How does it look to you now?

7.4 Don’t transform if you don’t have to

You often can and should transform data before you give it to ggplot. I don’t recommend this in the case of showing histograms or density plots, but I do if you want to summarize data by certain categories like we’ve done previously with geom_bar().

Say for example I wanted to show the proportion of events by world regions. I could us geom_bar() and add y = ..prop.. and group = 1 in the aes() function. Or, I could use some other functions to summarize the data before I give it to ggplot. Check it out:

## make a new summary data object
mie_props <- mie_data |>
  group_by(region) |>
  summarize(
    events = sum(n_events),
    .groups = "drop"
  ) |>
  mutate(
    prop = events / sum(events)
  )

## make a column plot using it
ggplot(mie_props) +
  aes(x = prop, y = reorder(region, prop)) +
  geom_col()

The above code introduces some new functions and syntax. For example, I used three new functions: group_by(), summarize(), and mutate(). I also used a pipe operator: |>. We’ll talk about these things in more detail later, so keep these functions and syntax in your back pocket.
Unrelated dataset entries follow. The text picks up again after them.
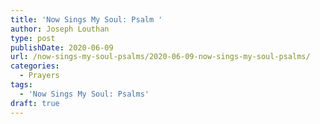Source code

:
 ```yaml
---
title: 'Now Sings My Soul: Psalm '
author: Joseph Louthan
type: post
publishDate: 2020-06-09
url: /now-sings-my-soul-psalms/2020-06-09-now-sings-my-soul-psalms/
categories:
  - Prayers
tags:
  - 'Now Sings My Soul: Psalms'
draft: true
---
```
At this point you may be asking why it’s necessary to transform the data before giving it to ggplot? In the case of this simple example, the value add is less clear. This will change when we introduce more complex data transformations and summaries into the mix. You can only go so far with “under the hood” transformations using geom functions. Knowing how to transform you data before you plot it is a necessary skill, and one that will up your data visualization game many times over once you get the hang of it.